### Raw data
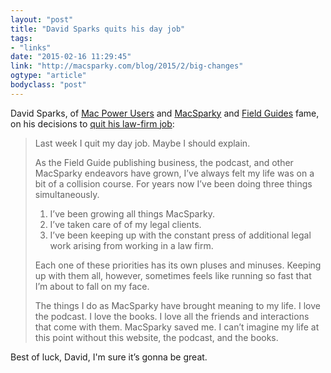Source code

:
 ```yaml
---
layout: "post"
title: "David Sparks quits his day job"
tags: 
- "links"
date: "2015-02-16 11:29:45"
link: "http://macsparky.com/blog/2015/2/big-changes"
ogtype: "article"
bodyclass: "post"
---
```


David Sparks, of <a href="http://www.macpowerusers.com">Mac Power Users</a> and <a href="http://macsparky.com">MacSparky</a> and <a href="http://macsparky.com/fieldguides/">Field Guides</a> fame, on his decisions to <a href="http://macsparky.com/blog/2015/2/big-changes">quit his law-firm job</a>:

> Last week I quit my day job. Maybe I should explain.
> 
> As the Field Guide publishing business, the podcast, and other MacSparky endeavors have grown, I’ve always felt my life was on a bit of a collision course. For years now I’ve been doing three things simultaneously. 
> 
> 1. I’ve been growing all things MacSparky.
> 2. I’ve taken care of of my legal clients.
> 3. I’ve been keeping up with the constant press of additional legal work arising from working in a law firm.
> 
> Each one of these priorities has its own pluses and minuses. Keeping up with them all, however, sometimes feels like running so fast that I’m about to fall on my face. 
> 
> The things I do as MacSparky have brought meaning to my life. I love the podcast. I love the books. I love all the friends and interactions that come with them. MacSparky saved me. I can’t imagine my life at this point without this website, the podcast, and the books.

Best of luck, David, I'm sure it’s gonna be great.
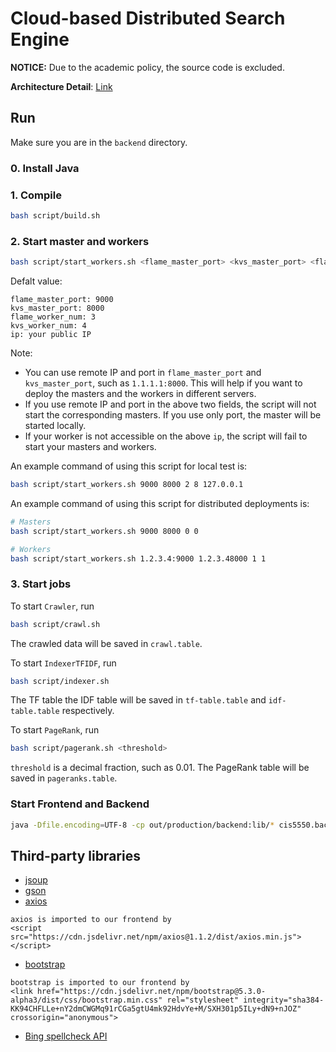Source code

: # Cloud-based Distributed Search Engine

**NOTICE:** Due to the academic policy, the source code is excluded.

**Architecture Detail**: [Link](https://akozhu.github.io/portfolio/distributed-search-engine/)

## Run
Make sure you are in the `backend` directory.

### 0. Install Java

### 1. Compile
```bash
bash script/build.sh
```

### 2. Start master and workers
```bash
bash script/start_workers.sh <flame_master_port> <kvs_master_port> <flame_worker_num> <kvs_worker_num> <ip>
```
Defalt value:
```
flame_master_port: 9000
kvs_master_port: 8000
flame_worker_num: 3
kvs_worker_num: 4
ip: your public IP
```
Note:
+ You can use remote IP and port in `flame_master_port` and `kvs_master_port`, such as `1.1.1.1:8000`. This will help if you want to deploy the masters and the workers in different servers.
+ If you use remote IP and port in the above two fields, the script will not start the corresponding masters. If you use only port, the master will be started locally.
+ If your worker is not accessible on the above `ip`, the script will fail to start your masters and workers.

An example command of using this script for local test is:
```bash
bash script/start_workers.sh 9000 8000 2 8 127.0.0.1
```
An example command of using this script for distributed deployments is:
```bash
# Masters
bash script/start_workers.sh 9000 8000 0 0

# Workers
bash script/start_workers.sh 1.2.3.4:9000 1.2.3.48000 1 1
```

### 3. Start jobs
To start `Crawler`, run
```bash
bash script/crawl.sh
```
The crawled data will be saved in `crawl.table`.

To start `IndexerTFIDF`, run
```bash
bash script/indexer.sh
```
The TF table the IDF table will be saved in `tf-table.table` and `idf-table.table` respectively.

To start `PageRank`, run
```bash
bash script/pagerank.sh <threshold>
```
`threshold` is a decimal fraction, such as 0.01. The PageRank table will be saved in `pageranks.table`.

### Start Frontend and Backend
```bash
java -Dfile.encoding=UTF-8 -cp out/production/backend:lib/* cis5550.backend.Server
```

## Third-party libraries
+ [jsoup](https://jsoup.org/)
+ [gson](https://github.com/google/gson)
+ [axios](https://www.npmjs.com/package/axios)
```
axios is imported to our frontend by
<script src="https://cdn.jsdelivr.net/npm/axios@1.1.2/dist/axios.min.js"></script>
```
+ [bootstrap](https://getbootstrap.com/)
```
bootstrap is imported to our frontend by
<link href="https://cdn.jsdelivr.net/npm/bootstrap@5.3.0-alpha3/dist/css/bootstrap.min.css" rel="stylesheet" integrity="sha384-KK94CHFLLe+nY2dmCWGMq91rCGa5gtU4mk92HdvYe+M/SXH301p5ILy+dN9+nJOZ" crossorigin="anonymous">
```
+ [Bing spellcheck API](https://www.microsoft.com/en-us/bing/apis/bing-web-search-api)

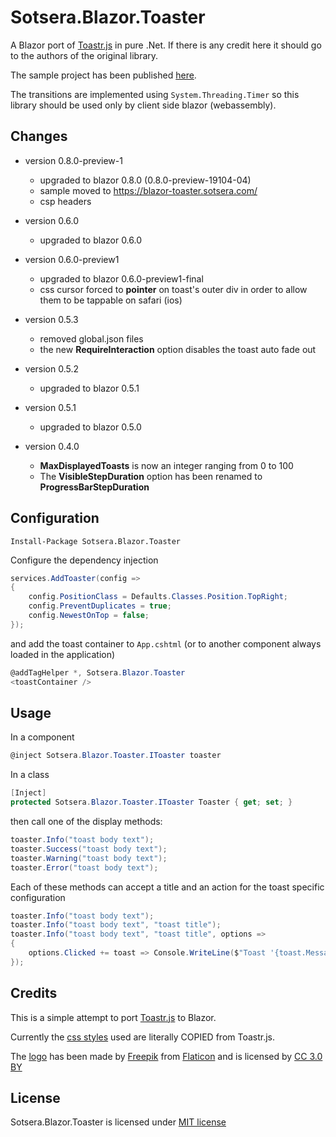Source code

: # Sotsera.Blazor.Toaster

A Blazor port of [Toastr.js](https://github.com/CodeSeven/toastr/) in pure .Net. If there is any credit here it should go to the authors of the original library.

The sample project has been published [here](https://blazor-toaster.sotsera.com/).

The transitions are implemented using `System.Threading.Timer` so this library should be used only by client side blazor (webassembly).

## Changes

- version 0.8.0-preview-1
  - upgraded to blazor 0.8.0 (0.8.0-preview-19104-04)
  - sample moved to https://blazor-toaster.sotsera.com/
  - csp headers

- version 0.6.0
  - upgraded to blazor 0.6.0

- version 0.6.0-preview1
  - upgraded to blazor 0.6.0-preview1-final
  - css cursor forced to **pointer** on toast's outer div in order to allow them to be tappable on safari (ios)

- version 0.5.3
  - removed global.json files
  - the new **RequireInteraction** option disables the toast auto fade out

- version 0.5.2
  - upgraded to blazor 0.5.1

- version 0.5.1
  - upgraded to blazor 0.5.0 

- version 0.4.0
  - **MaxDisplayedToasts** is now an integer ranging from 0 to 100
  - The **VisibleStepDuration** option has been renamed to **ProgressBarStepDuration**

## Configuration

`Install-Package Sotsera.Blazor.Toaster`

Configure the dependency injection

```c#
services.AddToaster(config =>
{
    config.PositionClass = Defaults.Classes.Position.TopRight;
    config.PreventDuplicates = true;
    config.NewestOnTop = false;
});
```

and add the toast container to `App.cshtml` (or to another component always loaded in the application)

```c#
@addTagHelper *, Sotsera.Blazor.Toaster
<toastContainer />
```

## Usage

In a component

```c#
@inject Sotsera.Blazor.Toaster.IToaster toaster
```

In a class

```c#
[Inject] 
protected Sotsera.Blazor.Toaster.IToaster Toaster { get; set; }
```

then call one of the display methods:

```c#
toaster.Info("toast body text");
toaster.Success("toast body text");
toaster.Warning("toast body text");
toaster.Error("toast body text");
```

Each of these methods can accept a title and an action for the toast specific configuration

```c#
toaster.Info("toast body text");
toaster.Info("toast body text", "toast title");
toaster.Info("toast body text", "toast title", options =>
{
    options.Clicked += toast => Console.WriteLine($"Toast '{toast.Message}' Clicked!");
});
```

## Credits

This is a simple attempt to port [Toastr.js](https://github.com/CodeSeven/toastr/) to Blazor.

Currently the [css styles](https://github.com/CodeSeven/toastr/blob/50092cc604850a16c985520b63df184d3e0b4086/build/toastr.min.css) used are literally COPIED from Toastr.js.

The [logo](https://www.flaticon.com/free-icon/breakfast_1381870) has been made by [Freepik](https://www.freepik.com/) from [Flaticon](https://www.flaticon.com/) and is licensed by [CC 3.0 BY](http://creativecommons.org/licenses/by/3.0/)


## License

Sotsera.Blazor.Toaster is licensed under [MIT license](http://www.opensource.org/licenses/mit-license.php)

---

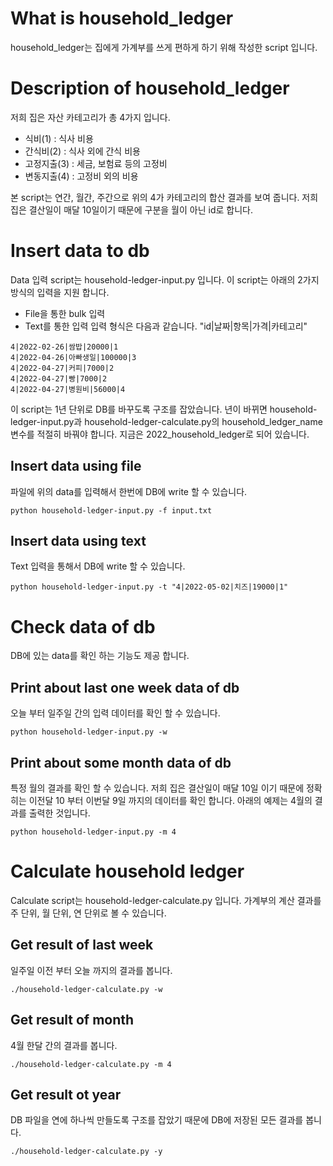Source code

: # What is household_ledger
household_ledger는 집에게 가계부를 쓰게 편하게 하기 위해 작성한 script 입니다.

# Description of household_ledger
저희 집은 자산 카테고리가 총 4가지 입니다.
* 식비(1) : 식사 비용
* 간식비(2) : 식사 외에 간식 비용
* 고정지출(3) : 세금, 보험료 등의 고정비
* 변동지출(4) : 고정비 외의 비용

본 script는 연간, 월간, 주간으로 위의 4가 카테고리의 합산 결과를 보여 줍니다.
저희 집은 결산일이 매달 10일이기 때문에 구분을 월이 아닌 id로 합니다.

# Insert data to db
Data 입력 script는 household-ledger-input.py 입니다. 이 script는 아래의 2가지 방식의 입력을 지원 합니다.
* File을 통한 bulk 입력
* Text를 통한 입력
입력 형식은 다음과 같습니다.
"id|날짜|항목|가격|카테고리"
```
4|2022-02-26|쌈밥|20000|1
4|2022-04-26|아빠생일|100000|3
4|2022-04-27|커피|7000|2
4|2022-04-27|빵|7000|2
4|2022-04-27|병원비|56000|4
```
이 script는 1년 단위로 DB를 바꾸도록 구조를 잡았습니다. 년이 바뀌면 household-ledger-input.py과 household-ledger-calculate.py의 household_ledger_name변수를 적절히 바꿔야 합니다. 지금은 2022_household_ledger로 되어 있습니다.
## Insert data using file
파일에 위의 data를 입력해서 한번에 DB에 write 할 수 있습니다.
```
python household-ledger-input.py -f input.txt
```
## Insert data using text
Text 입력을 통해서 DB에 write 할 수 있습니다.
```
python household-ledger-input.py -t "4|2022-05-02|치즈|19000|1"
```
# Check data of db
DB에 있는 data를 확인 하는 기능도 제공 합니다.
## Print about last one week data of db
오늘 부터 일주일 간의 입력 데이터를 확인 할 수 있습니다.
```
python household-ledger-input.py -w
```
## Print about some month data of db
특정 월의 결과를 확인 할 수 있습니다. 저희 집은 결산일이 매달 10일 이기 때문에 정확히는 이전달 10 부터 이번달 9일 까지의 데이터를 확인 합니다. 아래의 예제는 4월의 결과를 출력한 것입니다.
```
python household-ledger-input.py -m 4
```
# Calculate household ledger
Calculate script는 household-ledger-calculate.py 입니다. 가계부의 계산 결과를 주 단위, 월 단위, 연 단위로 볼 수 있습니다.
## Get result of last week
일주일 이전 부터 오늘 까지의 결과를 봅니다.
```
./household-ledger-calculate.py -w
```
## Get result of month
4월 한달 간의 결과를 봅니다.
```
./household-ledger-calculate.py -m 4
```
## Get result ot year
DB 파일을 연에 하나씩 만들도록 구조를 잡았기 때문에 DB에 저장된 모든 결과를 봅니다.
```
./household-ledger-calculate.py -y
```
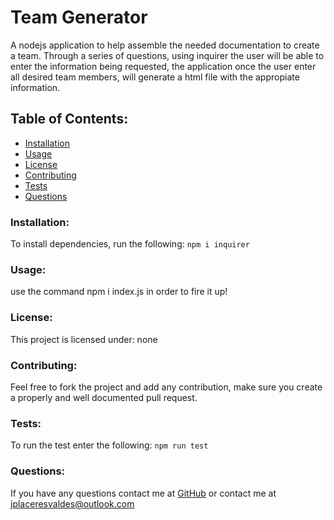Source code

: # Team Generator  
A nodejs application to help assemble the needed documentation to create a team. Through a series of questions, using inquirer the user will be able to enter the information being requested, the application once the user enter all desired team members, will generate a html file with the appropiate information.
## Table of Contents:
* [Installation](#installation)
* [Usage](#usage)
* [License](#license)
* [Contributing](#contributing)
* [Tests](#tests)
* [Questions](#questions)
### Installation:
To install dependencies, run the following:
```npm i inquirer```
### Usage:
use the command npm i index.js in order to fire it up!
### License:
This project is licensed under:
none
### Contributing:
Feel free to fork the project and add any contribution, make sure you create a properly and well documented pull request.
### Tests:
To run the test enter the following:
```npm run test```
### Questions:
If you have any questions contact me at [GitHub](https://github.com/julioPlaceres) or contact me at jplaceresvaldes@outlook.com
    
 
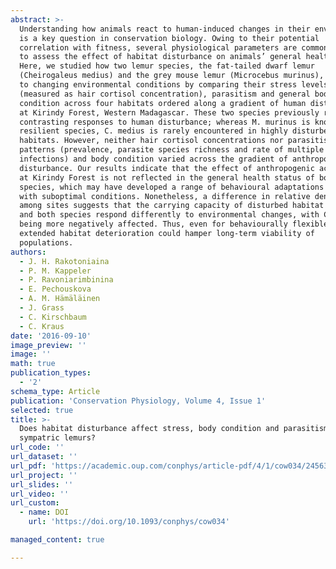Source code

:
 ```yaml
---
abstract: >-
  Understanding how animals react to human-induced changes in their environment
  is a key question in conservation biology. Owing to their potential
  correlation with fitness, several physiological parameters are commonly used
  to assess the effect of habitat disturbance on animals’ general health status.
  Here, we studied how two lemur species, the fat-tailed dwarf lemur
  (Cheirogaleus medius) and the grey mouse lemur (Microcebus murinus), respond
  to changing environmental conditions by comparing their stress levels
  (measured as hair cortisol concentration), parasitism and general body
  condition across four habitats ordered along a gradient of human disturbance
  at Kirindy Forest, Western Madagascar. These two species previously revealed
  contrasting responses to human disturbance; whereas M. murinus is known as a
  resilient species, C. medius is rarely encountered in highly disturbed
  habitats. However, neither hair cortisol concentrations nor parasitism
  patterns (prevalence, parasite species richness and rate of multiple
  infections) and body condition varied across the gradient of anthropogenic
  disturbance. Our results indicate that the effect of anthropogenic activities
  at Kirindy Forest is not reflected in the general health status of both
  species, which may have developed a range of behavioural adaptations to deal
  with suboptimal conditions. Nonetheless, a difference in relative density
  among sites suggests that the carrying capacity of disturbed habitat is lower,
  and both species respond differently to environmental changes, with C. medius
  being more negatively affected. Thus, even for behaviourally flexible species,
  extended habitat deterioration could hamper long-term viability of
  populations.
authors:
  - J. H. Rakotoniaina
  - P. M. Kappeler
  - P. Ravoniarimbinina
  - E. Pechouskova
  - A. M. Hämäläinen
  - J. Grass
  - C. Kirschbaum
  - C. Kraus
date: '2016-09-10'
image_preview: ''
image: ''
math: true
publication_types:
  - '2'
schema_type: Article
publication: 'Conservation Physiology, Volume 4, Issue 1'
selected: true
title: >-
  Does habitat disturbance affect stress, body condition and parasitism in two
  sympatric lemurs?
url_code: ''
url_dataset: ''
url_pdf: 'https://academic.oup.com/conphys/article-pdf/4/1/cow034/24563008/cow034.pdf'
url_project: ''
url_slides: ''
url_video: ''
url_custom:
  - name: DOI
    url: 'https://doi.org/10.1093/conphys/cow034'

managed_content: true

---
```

### What to produce
Lines above holding "hair": give their count, nothing more.

### Written response
2